### Exercise directions
In the listing below, how many lines contain the string "esecuzione"? Reply with the number alone.

Segment Start: Supplied records

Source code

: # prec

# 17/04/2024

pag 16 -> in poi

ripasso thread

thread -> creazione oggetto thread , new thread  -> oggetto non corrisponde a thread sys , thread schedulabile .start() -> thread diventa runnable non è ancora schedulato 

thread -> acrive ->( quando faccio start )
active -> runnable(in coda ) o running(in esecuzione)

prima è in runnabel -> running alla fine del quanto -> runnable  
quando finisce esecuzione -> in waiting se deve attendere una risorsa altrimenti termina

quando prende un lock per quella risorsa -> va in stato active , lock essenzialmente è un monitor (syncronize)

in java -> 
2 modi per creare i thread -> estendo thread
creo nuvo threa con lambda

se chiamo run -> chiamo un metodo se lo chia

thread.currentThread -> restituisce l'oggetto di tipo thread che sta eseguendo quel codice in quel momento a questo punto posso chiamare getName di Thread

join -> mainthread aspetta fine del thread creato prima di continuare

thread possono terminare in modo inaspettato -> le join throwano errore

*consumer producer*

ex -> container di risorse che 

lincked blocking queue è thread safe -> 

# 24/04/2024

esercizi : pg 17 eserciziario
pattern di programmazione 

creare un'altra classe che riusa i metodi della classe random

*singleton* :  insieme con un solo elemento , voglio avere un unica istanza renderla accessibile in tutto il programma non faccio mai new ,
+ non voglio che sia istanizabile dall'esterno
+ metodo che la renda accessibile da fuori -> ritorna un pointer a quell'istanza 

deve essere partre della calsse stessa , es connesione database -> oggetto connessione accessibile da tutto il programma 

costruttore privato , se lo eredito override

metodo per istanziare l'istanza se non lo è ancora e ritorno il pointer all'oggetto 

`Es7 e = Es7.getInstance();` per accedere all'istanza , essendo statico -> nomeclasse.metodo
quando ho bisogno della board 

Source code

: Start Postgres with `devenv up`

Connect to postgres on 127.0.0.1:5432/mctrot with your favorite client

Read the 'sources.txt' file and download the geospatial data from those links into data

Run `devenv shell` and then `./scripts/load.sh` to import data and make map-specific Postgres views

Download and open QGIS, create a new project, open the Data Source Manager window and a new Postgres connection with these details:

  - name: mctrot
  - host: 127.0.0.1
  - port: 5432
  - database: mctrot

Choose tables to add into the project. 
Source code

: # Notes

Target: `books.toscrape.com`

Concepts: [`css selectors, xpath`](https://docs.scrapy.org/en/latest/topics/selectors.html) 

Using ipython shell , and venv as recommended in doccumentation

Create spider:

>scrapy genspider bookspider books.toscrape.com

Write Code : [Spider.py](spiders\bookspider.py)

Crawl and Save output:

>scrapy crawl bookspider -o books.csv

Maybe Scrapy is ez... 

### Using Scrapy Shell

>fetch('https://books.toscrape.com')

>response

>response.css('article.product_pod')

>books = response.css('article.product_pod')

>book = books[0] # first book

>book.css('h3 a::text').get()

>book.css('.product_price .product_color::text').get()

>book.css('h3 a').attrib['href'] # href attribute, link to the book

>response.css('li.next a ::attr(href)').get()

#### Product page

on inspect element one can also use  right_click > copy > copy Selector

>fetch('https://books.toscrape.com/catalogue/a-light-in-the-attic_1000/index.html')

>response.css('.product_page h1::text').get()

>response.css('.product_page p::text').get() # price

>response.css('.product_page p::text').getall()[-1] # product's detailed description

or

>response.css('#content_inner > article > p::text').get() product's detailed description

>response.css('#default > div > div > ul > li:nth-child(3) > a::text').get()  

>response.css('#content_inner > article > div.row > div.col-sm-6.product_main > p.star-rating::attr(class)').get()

Segment End: Supplied records

### Solution for this exercise
2